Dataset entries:
- Opening Delimiter -

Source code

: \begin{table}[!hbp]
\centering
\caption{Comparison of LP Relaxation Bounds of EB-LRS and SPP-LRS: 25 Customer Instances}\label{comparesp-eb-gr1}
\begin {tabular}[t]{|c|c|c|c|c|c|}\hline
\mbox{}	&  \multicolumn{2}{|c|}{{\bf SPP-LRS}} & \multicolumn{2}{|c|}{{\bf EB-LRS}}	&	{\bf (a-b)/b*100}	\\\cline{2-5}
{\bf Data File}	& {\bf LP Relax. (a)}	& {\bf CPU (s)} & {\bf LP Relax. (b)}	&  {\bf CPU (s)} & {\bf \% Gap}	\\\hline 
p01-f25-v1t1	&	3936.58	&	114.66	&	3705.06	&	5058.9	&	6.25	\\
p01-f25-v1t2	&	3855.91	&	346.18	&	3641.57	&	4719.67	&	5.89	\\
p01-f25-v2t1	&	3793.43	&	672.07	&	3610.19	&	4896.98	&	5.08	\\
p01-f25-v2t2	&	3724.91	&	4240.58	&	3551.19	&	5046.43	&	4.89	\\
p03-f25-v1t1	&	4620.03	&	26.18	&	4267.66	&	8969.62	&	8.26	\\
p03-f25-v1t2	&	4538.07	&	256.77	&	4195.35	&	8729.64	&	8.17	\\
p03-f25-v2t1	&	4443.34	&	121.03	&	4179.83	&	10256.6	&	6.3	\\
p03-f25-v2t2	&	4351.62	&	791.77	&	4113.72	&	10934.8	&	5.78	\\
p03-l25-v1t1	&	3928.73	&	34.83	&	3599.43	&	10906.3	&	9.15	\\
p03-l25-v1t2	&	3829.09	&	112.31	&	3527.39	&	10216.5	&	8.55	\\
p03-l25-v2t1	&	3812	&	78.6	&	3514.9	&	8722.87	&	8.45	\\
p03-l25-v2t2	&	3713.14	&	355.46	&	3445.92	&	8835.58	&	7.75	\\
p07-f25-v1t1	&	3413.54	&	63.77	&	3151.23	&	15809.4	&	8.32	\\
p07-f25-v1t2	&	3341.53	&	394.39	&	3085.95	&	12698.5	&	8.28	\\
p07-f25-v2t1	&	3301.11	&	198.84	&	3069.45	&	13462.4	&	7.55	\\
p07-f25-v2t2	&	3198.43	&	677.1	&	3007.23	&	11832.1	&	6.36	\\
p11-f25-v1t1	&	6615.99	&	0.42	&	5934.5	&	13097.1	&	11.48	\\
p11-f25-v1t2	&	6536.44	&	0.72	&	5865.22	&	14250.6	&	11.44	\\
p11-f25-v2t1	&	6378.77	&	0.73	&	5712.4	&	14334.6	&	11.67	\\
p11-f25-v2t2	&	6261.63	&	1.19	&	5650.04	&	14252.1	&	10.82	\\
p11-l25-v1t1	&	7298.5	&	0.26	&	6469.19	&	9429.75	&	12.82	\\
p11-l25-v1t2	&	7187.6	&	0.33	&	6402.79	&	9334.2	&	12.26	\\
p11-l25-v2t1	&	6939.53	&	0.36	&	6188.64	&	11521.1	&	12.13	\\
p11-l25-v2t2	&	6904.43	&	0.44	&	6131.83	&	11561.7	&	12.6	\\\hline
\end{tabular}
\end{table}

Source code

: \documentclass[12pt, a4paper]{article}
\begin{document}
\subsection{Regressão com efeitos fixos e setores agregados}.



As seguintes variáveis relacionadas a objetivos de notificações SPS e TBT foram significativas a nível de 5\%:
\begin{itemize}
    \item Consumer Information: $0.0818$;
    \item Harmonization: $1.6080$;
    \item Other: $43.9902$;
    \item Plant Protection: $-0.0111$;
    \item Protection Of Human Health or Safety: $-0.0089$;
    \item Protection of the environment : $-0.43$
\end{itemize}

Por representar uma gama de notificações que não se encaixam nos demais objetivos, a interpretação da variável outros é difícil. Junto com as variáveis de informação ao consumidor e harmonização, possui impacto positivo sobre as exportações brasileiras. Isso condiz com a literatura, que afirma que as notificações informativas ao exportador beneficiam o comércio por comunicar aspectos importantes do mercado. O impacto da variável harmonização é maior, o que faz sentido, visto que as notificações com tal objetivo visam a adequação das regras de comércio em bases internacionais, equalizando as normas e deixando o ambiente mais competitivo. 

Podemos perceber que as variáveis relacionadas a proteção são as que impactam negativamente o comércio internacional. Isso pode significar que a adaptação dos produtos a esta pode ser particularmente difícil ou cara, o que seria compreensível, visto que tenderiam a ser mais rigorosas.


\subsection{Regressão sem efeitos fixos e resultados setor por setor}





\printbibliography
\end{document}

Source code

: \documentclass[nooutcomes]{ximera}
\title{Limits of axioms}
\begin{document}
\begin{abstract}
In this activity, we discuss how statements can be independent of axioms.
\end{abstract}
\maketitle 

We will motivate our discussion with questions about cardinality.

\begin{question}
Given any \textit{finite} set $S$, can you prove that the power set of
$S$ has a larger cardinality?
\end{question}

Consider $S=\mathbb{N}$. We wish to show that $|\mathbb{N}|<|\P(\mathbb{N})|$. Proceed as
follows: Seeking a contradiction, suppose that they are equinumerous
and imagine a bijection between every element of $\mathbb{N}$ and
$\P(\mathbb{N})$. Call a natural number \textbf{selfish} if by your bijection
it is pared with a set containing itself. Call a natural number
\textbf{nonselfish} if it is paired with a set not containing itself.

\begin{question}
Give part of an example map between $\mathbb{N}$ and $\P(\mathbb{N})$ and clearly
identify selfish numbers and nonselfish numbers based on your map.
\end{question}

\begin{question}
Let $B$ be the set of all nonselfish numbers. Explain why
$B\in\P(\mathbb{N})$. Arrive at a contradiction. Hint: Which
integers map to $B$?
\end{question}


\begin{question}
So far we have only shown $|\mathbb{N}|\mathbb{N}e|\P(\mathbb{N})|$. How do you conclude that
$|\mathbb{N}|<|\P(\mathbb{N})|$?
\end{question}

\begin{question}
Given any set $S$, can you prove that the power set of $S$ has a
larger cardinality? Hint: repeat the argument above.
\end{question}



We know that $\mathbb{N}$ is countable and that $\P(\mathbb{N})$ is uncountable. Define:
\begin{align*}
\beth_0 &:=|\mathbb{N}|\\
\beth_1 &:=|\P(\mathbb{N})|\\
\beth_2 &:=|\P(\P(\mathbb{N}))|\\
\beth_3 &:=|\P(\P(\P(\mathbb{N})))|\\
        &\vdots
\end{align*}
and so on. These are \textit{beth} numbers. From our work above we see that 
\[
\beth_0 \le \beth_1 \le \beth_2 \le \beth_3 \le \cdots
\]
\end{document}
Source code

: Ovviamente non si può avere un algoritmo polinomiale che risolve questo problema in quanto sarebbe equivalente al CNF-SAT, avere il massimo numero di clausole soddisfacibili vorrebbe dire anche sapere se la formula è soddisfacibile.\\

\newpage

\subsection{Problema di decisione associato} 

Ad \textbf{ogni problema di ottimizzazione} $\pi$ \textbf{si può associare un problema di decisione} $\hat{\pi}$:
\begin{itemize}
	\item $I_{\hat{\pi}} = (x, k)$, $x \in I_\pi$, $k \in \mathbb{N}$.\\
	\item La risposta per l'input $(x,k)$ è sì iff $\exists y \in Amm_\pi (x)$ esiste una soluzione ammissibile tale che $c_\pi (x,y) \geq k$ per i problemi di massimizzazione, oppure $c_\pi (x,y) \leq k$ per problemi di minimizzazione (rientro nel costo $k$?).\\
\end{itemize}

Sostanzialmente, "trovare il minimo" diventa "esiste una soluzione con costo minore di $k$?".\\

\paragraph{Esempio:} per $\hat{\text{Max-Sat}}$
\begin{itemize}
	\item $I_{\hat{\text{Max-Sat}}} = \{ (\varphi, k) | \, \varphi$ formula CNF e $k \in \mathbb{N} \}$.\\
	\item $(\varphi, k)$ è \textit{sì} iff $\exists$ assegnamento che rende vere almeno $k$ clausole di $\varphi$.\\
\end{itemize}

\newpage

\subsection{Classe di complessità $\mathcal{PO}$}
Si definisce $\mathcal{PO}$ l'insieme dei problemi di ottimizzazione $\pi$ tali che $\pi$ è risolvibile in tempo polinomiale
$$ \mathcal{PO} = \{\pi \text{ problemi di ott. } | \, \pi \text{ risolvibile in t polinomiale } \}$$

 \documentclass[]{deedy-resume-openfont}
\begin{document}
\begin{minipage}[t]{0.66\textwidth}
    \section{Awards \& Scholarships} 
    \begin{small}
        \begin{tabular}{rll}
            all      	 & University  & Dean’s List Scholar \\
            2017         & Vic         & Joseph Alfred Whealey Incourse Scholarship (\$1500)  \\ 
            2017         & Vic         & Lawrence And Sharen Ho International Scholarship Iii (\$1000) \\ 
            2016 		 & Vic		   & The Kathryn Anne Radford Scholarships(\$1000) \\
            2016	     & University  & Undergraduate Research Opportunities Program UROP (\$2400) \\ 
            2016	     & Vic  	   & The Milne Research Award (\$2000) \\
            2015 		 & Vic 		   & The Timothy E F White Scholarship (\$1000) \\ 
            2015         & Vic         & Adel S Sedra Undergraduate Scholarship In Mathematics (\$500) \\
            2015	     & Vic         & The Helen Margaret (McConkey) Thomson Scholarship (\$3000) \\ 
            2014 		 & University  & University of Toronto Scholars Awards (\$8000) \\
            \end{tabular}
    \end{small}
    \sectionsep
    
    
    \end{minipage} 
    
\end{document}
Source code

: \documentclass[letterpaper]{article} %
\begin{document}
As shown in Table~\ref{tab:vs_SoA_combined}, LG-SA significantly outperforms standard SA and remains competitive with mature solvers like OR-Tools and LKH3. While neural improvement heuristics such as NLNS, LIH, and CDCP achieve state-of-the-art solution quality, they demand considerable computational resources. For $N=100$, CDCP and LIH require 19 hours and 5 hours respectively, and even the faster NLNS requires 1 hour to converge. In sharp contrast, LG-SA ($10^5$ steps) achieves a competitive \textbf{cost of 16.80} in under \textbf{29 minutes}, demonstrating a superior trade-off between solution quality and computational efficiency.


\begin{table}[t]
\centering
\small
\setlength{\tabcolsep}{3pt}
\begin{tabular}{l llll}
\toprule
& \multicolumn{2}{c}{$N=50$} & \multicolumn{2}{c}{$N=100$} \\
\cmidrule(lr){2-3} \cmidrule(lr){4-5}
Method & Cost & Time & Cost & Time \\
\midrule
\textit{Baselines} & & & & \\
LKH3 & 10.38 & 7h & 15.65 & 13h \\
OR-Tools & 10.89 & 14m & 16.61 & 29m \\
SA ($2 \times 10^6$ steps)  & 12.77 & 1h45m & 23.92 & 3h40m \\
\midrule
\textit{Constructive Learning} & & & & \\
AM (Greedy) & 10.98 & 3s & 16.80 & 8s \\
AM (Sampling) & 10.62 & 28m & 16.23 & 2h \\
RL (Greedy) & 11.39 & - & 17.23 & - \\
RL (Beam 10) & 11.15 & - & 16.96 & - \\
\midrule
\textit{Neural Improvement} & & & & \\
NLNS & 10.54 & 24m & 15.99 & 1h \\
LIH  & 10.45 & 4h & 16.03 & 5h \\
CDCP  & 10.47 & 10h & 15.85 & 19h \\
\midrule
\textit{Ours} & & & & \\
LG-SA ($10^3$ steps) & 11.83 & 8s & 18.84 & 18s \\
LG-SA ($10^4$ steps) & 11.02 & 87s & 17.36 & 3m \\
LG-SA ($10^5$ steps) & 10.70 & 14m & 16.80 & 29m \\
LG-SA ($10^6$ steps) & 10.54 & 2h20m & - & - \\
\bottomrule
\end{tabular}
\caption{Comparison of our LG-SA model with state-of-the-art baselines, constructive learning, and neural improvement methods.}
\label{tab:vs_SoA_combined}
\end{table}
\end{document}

- Closing Delimiter -

* Task item *
The required output is every line of the entries, starting at the one that contains "LG-SA ($10^5$ steps) &" and ending at the last, copied exactly.

* Solution *
LG-SA ($10^5$ steps) & 10.70 & 14m & 16.80 & 29m \\
LG-SA ($10^6$ steps) & 10.54 & 2h20m & - & - \\
\bottomrule
\end{tabular}
\caption{Comparison of our LG-SA model with state-of-the-art baselines, constructive learning, and neural improvement methods.}
\label{tab:vs_SoA_combined}
\end{table}
\end{document}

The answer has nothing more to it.